Para Hélio Oiticica, as alegorias e o universo do carnaval são o princípio do fim de uma vida reflexiva, de um estado de calmaria e certezas no mundo burguês do Rio de Janeiro. A partir dos ensaios na antiga Fábrica da Companhia de Cerâmica Brasileira, o artista sofisticado cai de cabeça no mundo da favela e do samba. Desconhecido pela ampla maioria dos moradores do morro, Oiticica ganha o apelido de “russo” e se torna passista profissional, compondo com amigos o “trio do embalo maluco”.
Apesar de sempre ter tido uma relação franca com o universo popular da cultura brasileira – futebol, samba, Rádio Nacional, Emilinha e Marlene etc. – frequentar favelas era uma prática que estava fora do universo de referências sociais de Oiticica e demais intelectuais de sua geração. Nesse período, a relação da classe média carioca com a cultura e o dia-a-dia das populações dos morros e favelas da cidade trazia alguns matizes bem demarcados entre utopias revolucionárias, preconceitos de classe e assistencialismos por parte do Estado. Simultaneamente, a virada dos anos de 1950 para 1960 é um momento de transição para a representação dos morros cariocas dentre os habitantes da cidade e seus governantes. Tornando-se cada vez mais complexas, a vida nos morros passava a abrigar outras possibilidades de representação que não apenas a de “celeiro da tradição”, o “berço de criminosos” ou local bucólico habitado por uma população humilde e resignada.

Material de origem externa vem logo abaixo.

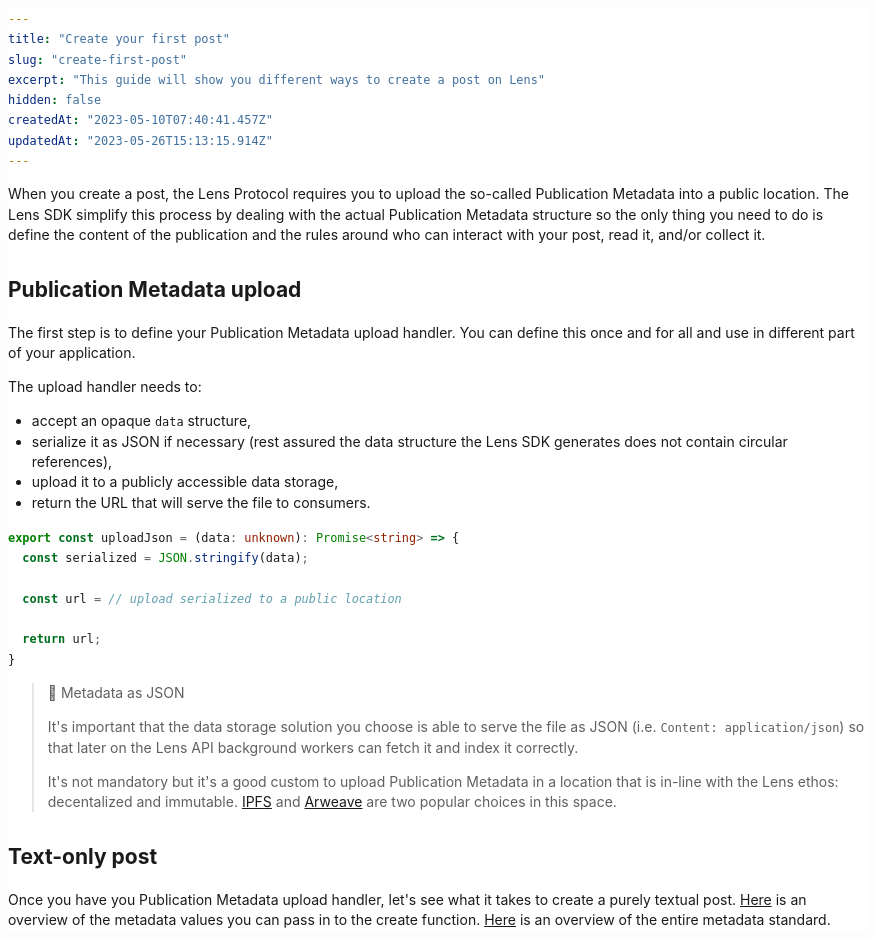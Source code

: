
 ```yaml
---
title: "Create your first post"
slug: "create-first-post"
excerpt: "This guide will show you different ways to create a post on Lens"
hidden: false
createdAt: "2023-05-10T07:40:41.457Z"
updatedAt: "2023-05-26T15:13:15.914Z"
---
```


When you create a post, the Lens Protocol requires you to upload the so-called Publication Metadata into a public location. The Lens SDK simplify this process by dealing with the actual Publication Metadata structure so the only thing you need to do is define the content of the publication and the rules around who can interact with your post, read it, and/or collect it.

## Publication Metadata upload

The first step is to define your Publication Metadata upload handler. You can define this once and for all and use in different part of your application.

The upload handler needs to:

- accept an opaque `data` structure,
- serialize it as JSON if necessary (rest assured the data structure the Lens SDK generates does not contain circular references),
- upload it to a publicly accessible data storage,
- return the URL that will serve the file to consumers.

```typescript upload.ts
export const uploadJson = (data: unknown): Promise<string> => {
  const serialized = JSON.stringify(data);

  const url = // upload serialized to a public location

  return url;
}
```

> 🚧 Metadata as JSON
>
> It's important that the data storage solution you choose is able to serve the file as JSON (i.e. `Content: application/json`) so that later on the Lens API background workers can fetch it and index it correctly.
>
> It's not mandatory but it's a good custom to upload Publication Metadata in a location that is in-line with the Lens ethos: decentalized and immutable. [IPFS](https://ipfs.tech/) and [Arweave](https://www.arweave.org/) are two popular choices in this space.

## Text-only post

Once you have you Publication Metadata upload handler, let's see what it takes to create a purely textual post. [Here](https://lens-protocol.github.io/lens-sdk/types/_lens_protocol_react_web.CreatePostArgs.html) is an overview of the metadata values you can pass in to the create function. [Here](https://docs.lens.xyz/docs/metadata-standards#metadata-structure) is an overview of the entire metadata standard.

A arte de Hélio Oiticica, nessa época, dá uma guinada definitiva em direção ao questionamento radical da relação obra/espectador e seus desdobramentos – criação/apropriação, autoria/consumo etc. Os Parangolés, obras criadas a partir do contato direto com a Escola de Samba e sua dança, traziam em seu primeiro movimento a fusão entre o coletivo e o individual. Eram estandartes e capas em que o uso lúdico do corpo de quem performa a obra faz dela bem coletivo, deslocando-a da autoria de um só para a parceria com qualquer um.

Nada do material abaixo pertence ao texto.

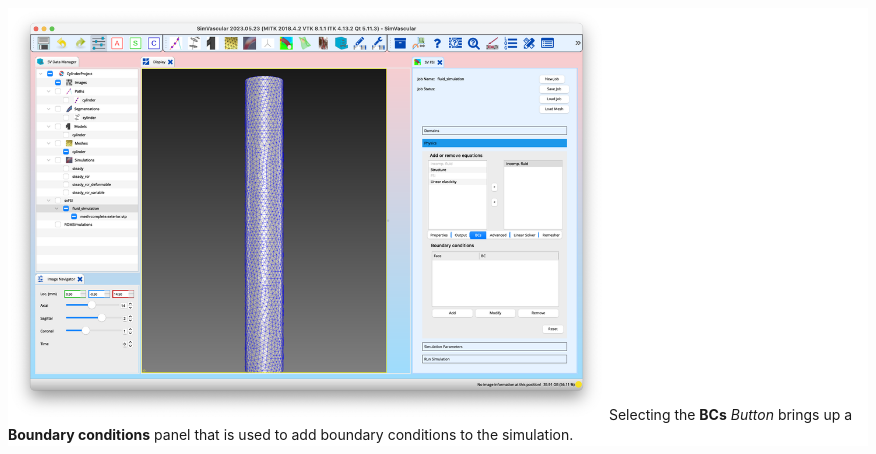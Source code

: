   <tr>
    <td><img src="/documentation/multi_physics/sv-multiphysics-tool/tutorial/images/fluid-bcs.png" width="597" height="412"> </td>
    <td>
    Selecting the <strong>BCs</strong> <i>Button</i> brings up a <strong>Boundary conditions</strong> panel
    that is used to add boundary conditions to the simulation.
    </td>
  </tr>

  <tr>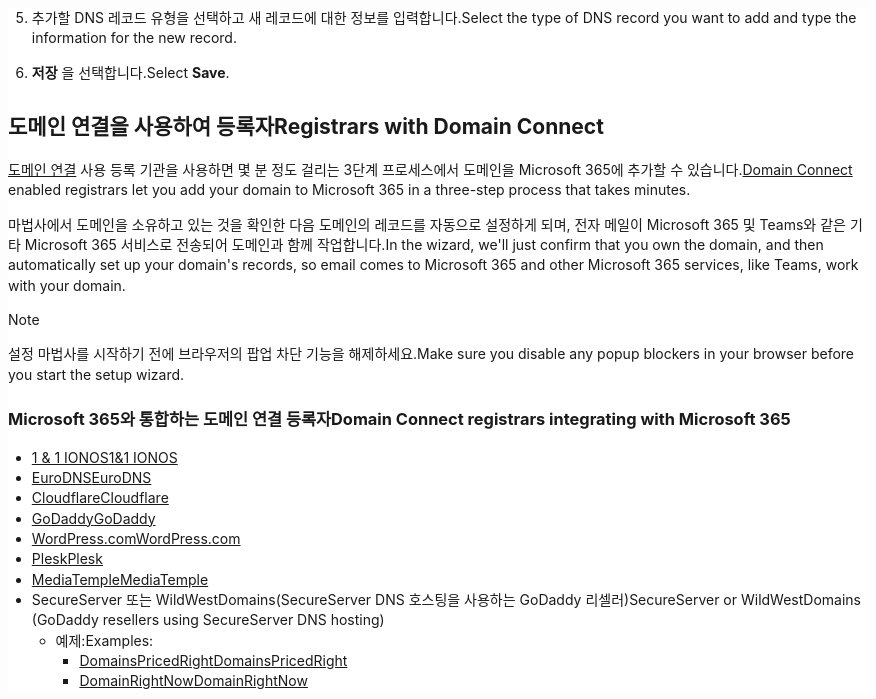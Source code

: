 5. <span data-ttu-id="87dd9-142">추가할 DNS 레코드 유형을 선택하고 새 레코드에 대한 정보를 입력합니다.</span><span class="sxs-lookup"><span data-stu-id="87dd9-142">Select the type of DNS record you want to add and type the information for the new record.</span></span>
    
6. <span data-ttu-id="87dd9-143">**저장** 을 선택합니다.</span><span class="sxs-lookup"><span data-stu-id="87dd9-143">Select **Save**.</span></span>

## <a name="registrars-with-domain-connect"></a><span data-ttu-id="87dd9-144">도메인 연결을 사용하여 등록자</span><span class="sxs-lookup"><span data-stu-id="87dd9-144">Registrars with Domain Connect</span></span>

<span data-ttu-id="87dd9-145">[도메인 연결](https://www.domainconnect.org/) 사용 등록 기관을 사용하면 몇 분 정도 걸리는 3단계 프로세스에서 도메인을 Microsoft 365에 추가할 수 있습니다.</span><span class="sxs-lookup"><span data-stu-id="87dd9-145">[Domain Connect](https://www.domainconnect.org/) enabled registrars let you add your domain to Microsoft 365 in a three-step process that takes minutes.</span></span> 
  
<span data-ttu-id="87dd9-146">마법사에서 도메인을 소유하고 있는 것을 확인한 다음 도메인의 레코드를 자동으로 설정하게 되며, 전자 메일이 Microsoft 365 및 Teams와 같은 기타 Microsoft 365 서비스로 전송되어 도메인과 함께 작업합니다.</span><span class="sxs-lookup"><span data-stu-id="87dd9-146">In the wizard, we'll just confirm that you own the domain, and then automatically set up your domain's records, so email comes to Microsoft 365 and other Microsoft 365 services, like Teams, work with your domain.</span></span>
  
> [!NOTE]
> <span data-ttu-id="87dd9-147">설정 마법사를 시작하기 전에 브라우저의 팝업 차단 기능을 해제하세요.</span><span class="sxs-lookup"><span data-stu-id="87dd9-147">Make sure you disable any popup blockers in your browser before you start the setup wizard.</span></span>
  
### <a name="domain-connect-registrars-integrating-with-microsoft-365"></a><span data-ttu-id="87dd9-148">Microsoft 365와 통합하는 도메인 연결 등록자</span><span class="sxs-lookup"><span data-stu-id="87dd9-148">Domain Connect registrars integrating with Microsoft 365</span></span>

- [<span data-ttu-id="87dd9-149">1 &amp; 1 IONOS</span><span class="sxs-lookup"><span data-stu-id="87dd9-149">1&amp;1 IONOS</span></span>](https://www.1and1.com/)
- [<span data-ttu-id="87dd9-150">EuroDNS</span><span class="sxs-lookup"><span data-stu-id="87dd9-150">EuroDNS</span></span>](https://www.eurodns.com/)
- [<span data-ttu-id="87dd9-151">Cloudflare</span><span class="sxs-lookup"><span data-stu-id="87dd9-151">Cloudflare</span></span>](https://www.cloudflare.com/)
- [<span data-ttu-id="87dd9-152">GoDaddy</span><span class="sxs-lookup"><span data-stu-id="87dd9-152">GoDaddy</span></span>](https://www.godaddy.com/)
- [<span data-ttu-id="87dd9-153">WordPress.com</span><span class="sxs-lookup"><span data-stu-id="87dd9-153">WordPress.com</span></span>](https://wordpress.com/)
- [<span data-ttu-id="87dd9-154">Plesk</span><span class="sxs-lookup"><span data-stu-id="87dd9-154">Plesk</span></span>](https://www.plesk.com/)
- [<span data-ttu-id="87dd9-155">MediaTemple</span><span class="sxs-lookup"><span data-stu-id="87dd9-155">MediaTemple</span></span>](https://mediatemple.net/)
- <span data-ttu-id="87dd9-156">SecureServer 또는 WildWestDomains(SecureServer DNS 호스팅을 사용하는 GoDaddy 리셀러)</span><span class="sxs-lookup"><span data-stu-id="87dd9-156">SecureServer or WildWestDomains (GoDaddy resellers using SecureServer DNS hosting)</span></span>
    - <span data-ttu-id="87dd9-157">예제:</span><span class="sxs-lookup"><span data-stu-id="87dd9-157">Examples:</span></span>
        - [<span data-ttu-id="87dd9-158">DomainsPricedRight</span><span class="sxs-lookup"><span data-stu-id="87dd9-158">DomainsPricedRight</span></span>](https://www.domainspricedright.com/products/domain-registration)
        - [<span data-ttu-id="87dd9-159">DomainRightNow</span><span class="sxs-lookup"><span data-stu-id="87dd9-159">DomainRightNow</span></span>](https://www.domainrightnow.com/)
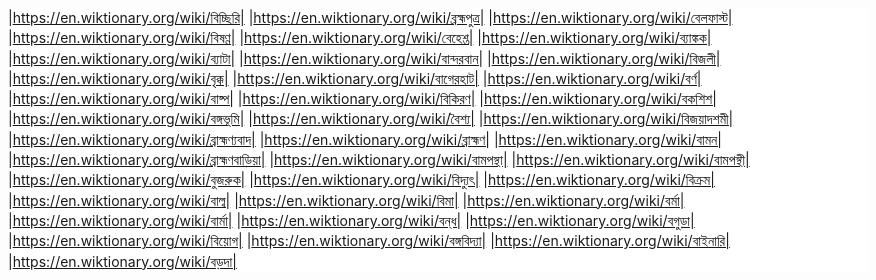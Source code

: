 |https://en.wiktionary.org/wiki/বিচ্ছিরি|
|https://en.wiktionary.org/wiki/ব্রহ্মপুত্র|
|https://en.wiktionary.org/wiki/বেলফাস্ট|
|https://en.wiktionary.org/wiki/বিষণ্ণ|
|https://en.wiktionary.org/wiki/বেহেশ্ত|
|https://en.wiktionary.org/wiki/ব্যাঙ্কক|
|https://en.wiktionary.org/wiki/ব্যাটা|
|https://en.wiktionary.org/wiki/বান্দরবান|
|https://en.wiktionary.org/wiki/বিজলী|
|https://en.wiktionary.org/wiki/বৃক্ক|
|https://en.wiktionary.org/wiki/বাগেরহাট|
|https://en.wiktionary.org/wiki/বর্ণ|
|https://en.wiktionary.org/wiki/বাষ্প|
|https://en.wiktionary.org/wiki/বিকিরণ|
|https://en.wiktionary.org/wiki/বকশিশ|
|https://en.wiktionary.org/wiki/বঙ্গভূমি|
|https://en.wiktionary.org/wiki/বৈশ্য|
|https://en.wiktionary.org/wiki/বিজয়াদশমী|
|https://en.wiktionary.org/wiki/ব্রাহ্মণ্যবাদ|
|https://en.wiktionary.org/wiki/ব্রাহ্মণ|
|https://en.wiktionary.org/wiki/বামন|
|https://en.wiktionary.org/wiki/ব্রাহ্মণবাড়িয়া|
|https://en.wiktionary.org/wiki/বামপন্থা|
|https://en.wiktionary.org/wiki/বামপন্থী|
|https://en.wiktionary.org/wiki/বুজরুক|
|https://en.wiktionary.org/wiki/বিদ্যুৎ|
|https://en.wiktionary.org/wiki/বিক্রম|
|https://en.wiktionary.org/wiki/বাল্ব|
|https://en.wiktionary.org/wiki/বিমা|
|https://en.wiktionary.org/wiki/বর্মা|
|https://en.wiktionary.org/wiki/বার্মা|
|https://en.wiktionary.org/wiki/বন্‌ধ|
|https://en.wiktionary.org/wiki/বগুড়া|
|https://en.wiktionary.org/wiki/বিয়োগ|
|https://en.wiktionary.org/wiki/বঙ্গবিদ্যা|
|https://en.wiktionary.org/wiki/বাইনারি|
|https://en.wiktionary.org/wiki/বড়দা|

Oiticica e a Mangueira formaram, assim como os parceiros que vestiam seus Parangolés, um “indivíduo-coletivo”, contradição em termos que diz muito do estado de transe que o artista viveu nesse período. Ao se desmanchar na vida cotidiana da escola de samba, da bandidagem, das biroscas do Buraco Quente, Oiticica reformula sua ideia de coletivo e individual, torna-se estrangeiro para se aproximar do estranho ao renegar o familiar para se familiarizar com o outro. Em uma cidade social e racialmente dividida como o Rio, esse passo foi, até hoje, polêmico e revolucionário.